Originellement, le mot « forêt » est un terme juridique. Ce sont donc les espaces qui échappent aux juridictions légales qui sont évoqués ici. Cet autre visage de la forêt, la forêt profonde, reste peu exploré. C’est un taillis sous futaie dense, voire impénétrable, lieu de refuge des brigands, fous, fugitifs, persécutés, amants, ermites ou chevaliers en quête d’aventure. Leur vie est racontée dans les contes et légendes du folklore populaire. A certaines étapes clés de ces récits, des arbres jouent un rôle ou portent de puissants symboles.

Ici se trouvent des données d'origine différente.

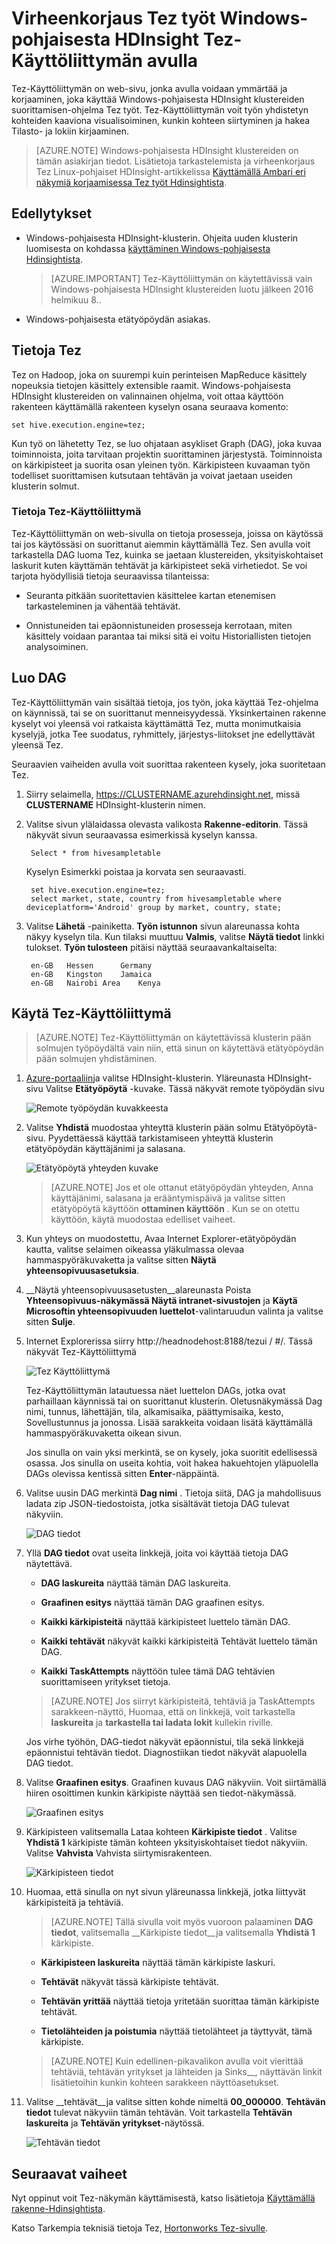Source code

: <properties
pageTitle="Tez Käyttöliittymän käyttäminen Windows-pohjaisesta HDInsight | Azure"
description="Opettele virheenkorjaus Tez työt Windows-pohjaisesta HDInsight HDInsight Tez-Käyttöliittymän avulla."
services="hdinsight"
documentationCenter=""
authors="Blackmist"
manager="jhubbard"
editor="cgronlun"/>

<tags
ms.service="hdinsight"
ms.devlang="na"
ms.topic="article"
ms.tgt_pltfrm="na"
ms.workload="big-data"
ms.date="10/04/2016"
ms.author="larryfr"/>

# <a name="use-the-tez-ui-to-debug-tez-jobs-on-windows-based-hdinsight"></a>Virheenkorjaus Tez työt Windows-pohjaisesta HDInsight Tez-Käyttöliittymän avulla

Tez-Käyttöliittymän on web-sivu, jonka avulla voidaan ymmärtää ja korjaaminen, joka käyttää Windows-pohjaisesta HDInsight klustereiden suorittamisen-ohjelma Tez työt. Tez-Käyttöliittymän voit työn yhdistetyn kohteiden kaaviona visualisoiminen, kunkin kohteen siirtyminen ja hakea Tilasto- ja lokiin kirjaaminen.

> [AZURE.NOTE] Windows-pohjaisesta HDInsight klustereiden on tämän asiakirjan tiedot. Lisätietoja tarkastelemista ja virheenkorjaus Tez Linux-pohjaiset HDInsight-artikkelissa [Käyttämällä Ambari eri näkymiä korjaamisessa Tez työt Hdinsightista](hdinsight-debug-ambari-tez-view.md).

## <a name="prerequisites"></a>Edellytykset

* Windows-pohjaisesta HDInsight-klusterin. Ohjeita uuden klusterin luomisesta on kohdassa [käyttäminen Windows-pohjaisesta Hdinsightista](hdinsight-hadoop-tutorial-get-started-windows.md).

    > [AZURE.IMPORTANT] Tez-Käyttöliittymän on käytettävissä vain Windows-pohjaisesta HDInsight klustereiden luotu jälkeen 2016 helmikuu 8..

* Windows-pohjaisesta etätyöpöydän asiakas.

## <a name="understanding-tez"></a>Tietoja Tez

Tez on Hadoop, joka on suurempi kuin perinteisen MapReduce käsittely nopeuksia tietojen käsittely extensible raamit. Windows-pohjaisesta HDInsight klustereiden on valinnainen ohjelma, voit ottaa käyttöön rakenteen käyttämällä rakenteen kyselyn osana seuraava komento:

    set hive.execution.engine=tez;

Kun työ on lähetetty Tez, se luo ohjataan asykliset Graph (DAG), joka kuvaa toiminnoista, joita tarvitaan projektin suorittaminen järjestystä. Toiminnoista on kärkipisteet ja suorita osan yleinen työn. Kärkipisteen kuvaaman työn todelliset suorittamisen kutsutaan tehtävän ja voivat jaetaan useiden klusterin solmut.

### <a name="understanding-the-tez-ui"></a>Tietoja Tez-Käyttöliittymä

Tez-Käyttöliittymän on web-sivulla on tietoja prosesseja, joissa on käytössä tai jos käytössäsi on suorittanut aiemmin käyttämällä Tez. Sen avulla voit tarkastella DAG luoma Tez, kuinka se jaetaan klustereiden, yksityiskohtaiset laskurit kuten käyttämän tehtävät ja kärkipisteet sekä virhetiedot. Se voi tarjota hyödyllisiä tietoja seuraavissa tilanteissa:

* Seuranta pitkään suoritettavien käsittelee kartan etenemisen tarkasteleminen ja vähentää tehtävät.

* Onnistuneiden tai epäonnistuneiden prosesseja kerrotaan, miten käsittely voidaan parantaa tai miksi sitä ei voitu Historiallisten tietojen analysoiminen.

## <a name="generate-a-dag"></a>Luo DAG

Tez-Käyttöliittymän vain sisältää tietoja, jos työn, joka käyttää Tez-ohjelma on käynnissä, tai se on suorittanut menneisyydessä. Yksinkertainen rakenne kyselyt voi yleensä voi ratkaista käyttämättä Tez, mutta monimutkaisia kyselyjä, jotka Tee suodatus, ryhmittely, järjestys-liitokset jne edellyttävät yleensä Tez.

Seuraavien vaiheiden avulla voit suorittaa rakenteen kysely, joka suoritetaan Tez.

1. Siirry selaimella, https://CLUSTERNAME.azurehdinsight.net, missä __CLUSTERNAME__ HDInsight-klusterin nimen.

2. Valitse sivun ylälaidassa olevasta valikosta __Rakenne-editorin__. Tässä näkyvät sivun seuraavassa esimerkissä kyselyn kanssa.

        Select * from hivesampletable

    Kyselyn Esimerkki poistaa ja korvata sen seuraavasti.

        set hive.execution.engine=tez;
        select market, state, country from hivesampletable where deviceplatform='Android' group by market, country, state;

3. Valitse __Lähetä__ -painiketta. __Työn istunnon__ sivun alareunassa kohta näkyy kyselyn tila. Kun tilaksi muuttuu __Valmis__, valitse __Näytä tiedot__ linkki tulokset. __Työn tulosteen__ pitäisi näyttää seuraavankaltaiselta:
        
        en-GB   Hessen      Germany
        en-GB   Kingston    Jamaica
        en-GB   Nairobi Area    Kenya

## <a name="use-the-tez-ui"></a>Käytä Tez-Käyttöliittymä

> [AZURE.NOTE] Tez-Käyttöliittymän on käytettävissä klusterin pään solmujen työpöydältä vain niin, että sinun on käytettävä etätyöpöydän pään solmujen yhdistäminen.

1. [Azure-portaaliin](https://portal.azure.com)ja valitse HDInsight-klusterin. Yläreunasta HDInsight-sivu Valitse __Etätyöpöytä__ -kuvake. Tässä näkyvät remote työpöydän sivu

    ![Remote työpöydän kuvakkeesta](./media/hdinsight-debug-tez-ui/remotedesktopicon.png)

2. Valitse __Yhdistä__ muodostaa yhteyttä klusterin pään solmu Etätyöpöytä-sivu. Pyydettäessä käyttää tarkistamiseen yhteyttä klusterin etätyöpöydän käyttäjänimi ja salasana.

    ![Etätyöpöytä yhteyden kuvake](./media/hdinsight-debug-tez-ui/remotedesktopconnect.png)

    > [AZURE.NOTE] Jos et ole ottanut etätyöpöydän yhteyden, Anna käyttäjänimi, salasana ja erääntymispäivä ja valitse sitten etätyöpöytä käyttöön __ottaminen käyttöön__ . Kun se on otettu käyttöön, käytä muodostaa edelliset vaiheet.

3. Kun yhteys on muodostettu, Avaa Internet Explorer-etätyöpöydän kautta, valitse selaimen oikeassa yläkulmassa olevaa hammaspyöräkuvaketta ja valitse sitten __Näytä yhteensopivuusasetuksia__.

4. __Näytä yhteensopivuusasetusten__alareunasta Poista __Yhteensopivuus-näkymässä Näytä intranet-sivustojen__ ja __Käytä Microsoftin yhteensopivuuden luettelot__-valintaruudun valinta ja valitse sitten __Sulje__.

5. Internet Explorerissa siirry http://headnodehost:8188/tezui / #/. Tässä näkyvät Tez-Käyttöliittymä

    ![Tez Käyttöliittymä](./media/hdinsight-debug-tez-ui/tezui.png)

    Tez-Käyttöliittymän latautuessa näet luettelon DAGs, jotka ovat parhaillaan käynnissä tai on suorittanut klusterin. Oletusnäkymässä Dag nimi, tunnus, lähettäjän, tila, alkamisaika, päättymisaika, kesto, Sovellustunnus ja jonossa. Lisää sarakkeita voidaan lisätä käyttämällä hammaspyöräkuvaketta oikean sivun.

    Jos sinulla on vain yksi merkintä, se on kysely, joka suoritit edellisessä osassa. Jos sinulla on useita kohtia, voit hakea hakuehtojen yläpuolella DAGs olevissa kentissä sitten __Enter__-näppäintä.

4. Valitse uusin DAG merkintä __Dag nimi__ . Tietoja siitä, DAG ja mahdollisuus ladata zip JSON-tiedostoista, jotka sisältävät tietoja DAG tulevat näkyviin.

    ![DAG tiedot](./media/hdinsight-debug-tez-ui/dagdetails.png)

5. Yllä __DAG tiedot__ ovat useita linkkejä, joita voi käyttää tietoja DAG näytettävä.

    * __DAG laskureita__ näyttää tämän DAG laskureita.
    
    * __Graafinen esitys__ näyttää tämän DAG graafinen esitys.
    
    * __Kaikki kärkipisteitä__ näyttää kärkipisteet luettelo tämän DAG.
    
    * __Kaikki tehtävät__ näkyvät kaikki kärkipisteitä Tehtävät luettelo tämän DAG.
    
    * __Kaikki TaskAttempts__ näyttöön tulee tämä DAG tehtävien suorittamiseen yritykset tietoja.
    
    > [AZURE.NOTE] Jos siirryt kärkipisteitä, tehtäviä ja TaskAttempts sarakkeen-näyttö, Huomaa, että on linkkejä, voit tarkastella __laskureita__ ja __tarkastella tai ladata lokit__ kullekin riville.

    Jos virhe työhön, DAG-tiedot näkyvät epäonnistui, tila sekä linkkejä epäonnistui tehtävän tiedot. Diagnostiikan tiedot näkyvät alapuolella DAG tiedot.

7. Valitse __Graafinen esitys__. Graafinen kuvaus DAG näkyviin. Voit siirtämällä hiiren osoittimen kunkin kärkipiste näyttää sen tiedot-näkymässä.

    ![Graafinen esitys](./media/hdinsight-debug-tez-ui/dagdiagram.png)

8. Kärkipisteen valitsemalla Lataa kohteen __Kärkipiste tiedot__ . Valitse __Yhdistä 1__ kärkipiste tämän kohteen yksityiskohtaiset tiedot näkyviin. Valitse __Vahvista__ Vahvista siirtymisrakenteen.

    ![Kärkipisteen tiedot](./media/hdinsight-debug-tez-ui/vertexdetails.png)

9. Huomaa, että sinulla on nyt sivun yläreunassa linkkejä, jotka liittyvät kärkipisteitä ja tehtäviä.

    > [AZURE.NOTE] Tällä sivulla voit myös vuoroon palaaminen __DAG tiedot__, valitsemalla __Kärkipiste tiedot__ja valitsemalla __Yhdistä 1__ kärkipiste.

    * __Kärkipisteen laskureita__ näyttää tämän kärkipiste laskuri.
    
    * __Tehtävät__ näkyvät tässä kärkipiste tehtävät.
    
    * __Tehtävän yrittää__ näyttää tietoja yritetään suorittaa tämän kärkipiste tehtävät.
    
    * __Tietolähteiden ja poistumia__ näyttää tietolähteet ja täyttyvät, tämä kärkipiste.

    > [AZURE.NOTE] Kuin edellinen-pikavalikon avulla voit vierittää tehtäviä, tehtävän yritykset ja lähteiden ja Sinks__, näyttävän linkit lisätietoihin kunkin kohteen sarakkeen näyttöasetukset.

10. Valitse __tehtävät__ja valitse sitten kohde nimeltä __00_000000__. __Tehtävän tiedot__ tulevat näkyviin tämän tehtävän. Voit tarkastella __Tehtävän laskureita__ ja __Tehtävän yritykset__-näytössä.

    ![Tehtävän tiedot](./media/hdinsight-debug-tez-ui/taskdetails.png)

## <a name="next-steps"></a>Seuraavat vaiheet

Nyt oppinut voit Tez-näkymän käyttämisestä, katso lisätietoja [Käyttämällä rakenne-Hdinsightista](hdinsight-use-hive.md).

Katso Tarkempia teknisiä tietoja Tez, [Hortonworks Tez-sivulle](http://hortonworks.com/hadoop/tez/).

Traverser la forêt peut constituer un rite initiatique, où la lisière joue un rôle de frontière.

Les végétaux exposés

Liste non-exhaustive…

Abies nordmaniana- Sapin                                            Olea europea – Olivier commun

Acer pseudoplatanus- Sycomore faux platane        Pinus sylvestris- Pin sylvestre

Betula nigra- Bouleau                                                     Populus tremula – Tremble

Buxus sempervirens- Buis                                             Prunus spinosa – Prunellier

Carpinus betulus – Charme commun                         Pyrus communis – Poirier commun

Castanea sativa – Chataignier                                      Quercus petraea – Chêne sessile

Celtis australis – Micocoulier                                        Quercus robur – Chêne pédonculé

Corylus avellana – Noisetier commun                        Rosa canina – Cynorhodon

Crataegus monogyna – Aubépine                                Salix alba – Saule blanc

Cupressus sempervirens – Cyprès                              Salix viminalis – Saule osier

Fagus sylvatica- Hêtre                                                    Sambucus edulus – Petit sureau ou yèble

Ficus carica – Figuier                                                     Sorbus torminalis – Alisier

Fraxinus excelsior – Frêne                                             Taxus baccata – If

Ilex aquifolium – Houx                                                   Tilia cordata- Tilleul à petites feuilles

Juglans regia – Noyer commun                                    Ulmus minor « ‘Sapporo Gold » – Orme

Malus domestica – Pommier

Mélange herbacé…

Primula verris (Primevère officinale), Luzula sylvatica (Luzule des bois), Dryopteris filix-mas (Fougère mâle), Bunium bulbo castanum (Noix de terre), Polygonatum multiflorum (Sceaux de Salomon), Angelica sylvestris (Angélique des bois), Stachys sylvatica (Epiaire des bois), Allium ursinum (Ail des bois), Geum urbanum (Benoite urbaine), Arum maculatum (Arum tacheté), Rubus fructicosus (Ronces / mures), Agrostis capillaris (Agrostide capillaire), Festuca ovina (Fétuque ovine), Origanum vulgare (Marjolaine vivace), Centaurea cyanus (Bleuet des champs), Achillea millefolium (Achillée millefeuille), Leucanthemum vulgare (Marguerite), Plantago lanceolata (Plantain), Silene vulgaris (Silène commun), Rubus idaeus (Framboises)…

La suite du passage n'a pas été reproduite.